Two months into 2021 and I am still trying to gain my footing from the thrashing 2020 handed me.

I know I am not the only one who is still scratching her head and trying to figure out just how 12 months held 19 years of trials. We all experienced so much life while being quarantined. On top of all that 2020 held for us as a nation and as a people, I was dealt the hand of battling cancer in a pandemic, and like everything else I do, I could not just do the thing halfway. No, I found out January 7, 2020 that I had what would be classified as stage 4 cancer.

That would be hard in a “normal” year, but it was devastating in a year where it also catapulted me into a very select group, the 1% who were not expected to survive if the pandemic crossed their threshold.

It was a lot.

It broke me and not in a good way.

There was pain in the way people around me responded to the need of greater care in interacting. There was hurt in the way I had to isolate and miss things I valued as a mother, wife, daughter, sister, and friend. There was fear, so much fear.

It has been a very long time since I have felt so completely alone in a battle, and that is important in a way that was so unexpected to me. 

I have a community and a support network. I have people who love me and help me often.

I heard of all kinds of wonderful networks for people in the midst of the same battle that held meetings, grabbed coffee together, and just supported one another. Because of the pandemic, none of those things were consistently available. My world was very small, but what happened when my world was stripped bare of the helpers was very eye opening to me.
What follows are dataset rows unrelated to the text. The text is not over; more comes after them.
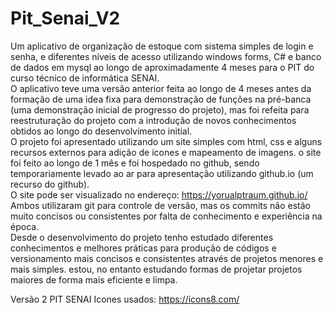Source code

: # Pit_Senai_V2

Um aplicativo de organização de estoque com sistema simples de login e senha, e diferentes níveis de acesso utilizando windows forms, C# e banco de dados em mysql ao longo de aproximadamente 4 meses para o PIT  do curso técnico de informática SENAI.  
O aplicativo teve uma versão anterior feita ao longo de 4 meses antes da formação de uma idea fixa para demonstração de funções na pré-banca (uma demonstração inicial de progresso do projeto), mas foi refeita para reestruturação do projeto com a introdução de novos conhecimentos obtidos ao longo do desenvolvimento initial.  
O projeto foi apresentado utilizando um site simples com html, css e alguns recursos externos para adição de ícones e mapeamento de imagens. o site foi feito ao longo de 1 mês e foi hospedado no github, sendo temporariamente levado ao ar para apresentação utilizando github.io (um recurso do github).  
O site pode ser visualizado no endereço: https://yorualptraum.github.io/  
Ambos utilizaram git para controle de versão, mas os commits não estão muito concisos ou consistentes por falta de conhecimento e experiência na época.  
Desde o desenvolvimento do projeto tenho estudado diferentes conhecimentos e melhores práticas para produção de códigos e versionamento mais concisos e consistentes através de projetos menores e mais simples. estou, no entanto estudando formas de projetar projetos maiores de forma mais eficiente e limpa.  

 Versão 2 PIT SENAI
Icones usados: https://icons8.com/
I was forced to rely on the One who I should have been leaning in to all along.

I have experienced a shattering of self before, so you would think that I might recognize the signs of it coming. Blinded by feelings that waffled between fearless and fearful, I was so caught up in the what-might-be that I was missing what it was.

As I sat quietly exhausted in my home, God was tugging strongly at my heart. As I cried while trying to eat something unsuccessfully for the 14th time that day, God was tugging strongly at my heart. I prayed a lot. I think as we struggle, oftentimes we do a lot more asking than listening- or at least I do. I used that time to ask for healing and told God just what I wanted that to look like.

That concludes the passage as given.